The \textit{TTL Value-Based Features} cover five individual features. Each answer for a DNS request contains the TTL attribute, which is the recommendation (configured by the operator of \textit{d}) of how long the resolution will be valid and should be cached for this reason. Whereas RFC 1033 recommends a TTL of one day (86400 seconds) \fsCite{RFC1033}, it is getting more common, especially for content delivery networks to use much lower values (e.g. Cloudflare, one of the biggest managed DNS providers is using a default of 5 minutes). Botnets are also usually applying low TTL values to avoid long outages of C\&C servers and bots.
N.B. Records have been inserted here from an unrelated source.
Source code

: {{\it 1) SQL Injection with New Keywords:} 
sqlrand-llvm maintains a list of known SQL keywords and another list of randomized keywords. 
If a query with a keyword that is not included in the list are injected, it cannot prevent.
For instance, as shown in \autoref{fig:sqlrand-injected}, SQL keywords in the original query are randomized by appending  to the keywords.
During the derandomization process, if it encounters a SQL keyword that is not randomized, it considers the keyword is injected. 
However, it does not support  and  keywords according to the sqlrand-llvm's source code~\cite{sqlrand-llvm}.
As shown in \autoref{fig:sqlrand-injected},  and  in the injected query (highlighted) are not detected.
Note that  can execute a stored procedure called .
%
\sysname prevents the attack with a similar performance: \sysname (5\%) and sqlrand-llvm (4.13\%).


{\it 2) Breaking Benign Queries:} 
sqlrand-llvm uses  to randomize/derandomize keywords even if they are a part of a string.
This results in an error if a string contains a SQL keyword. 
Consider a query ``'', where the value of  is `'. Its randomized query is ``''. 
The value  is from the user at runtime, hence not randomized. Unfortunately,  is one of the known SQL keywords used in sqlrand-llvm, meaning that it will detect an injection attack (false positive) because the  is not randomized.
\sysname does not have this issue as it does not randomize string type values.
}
As \fsAuthor{Bilge:2014:EPD:2617317.2584679} states, botnets also change their TTL values more frequently and use values in different ranges depending on their availability. While applying a higher value to high bandwidth servers with low downtimes, home computers behind a digital subscriber line are much likely to get offline and therefore are assigned lower TTL values. For this reason, all TTL values for a domain are checked against the following ranges (in seconds): [0, 1], [1, 10], [10, 100], [100, 300], [300, 900], [900, inf].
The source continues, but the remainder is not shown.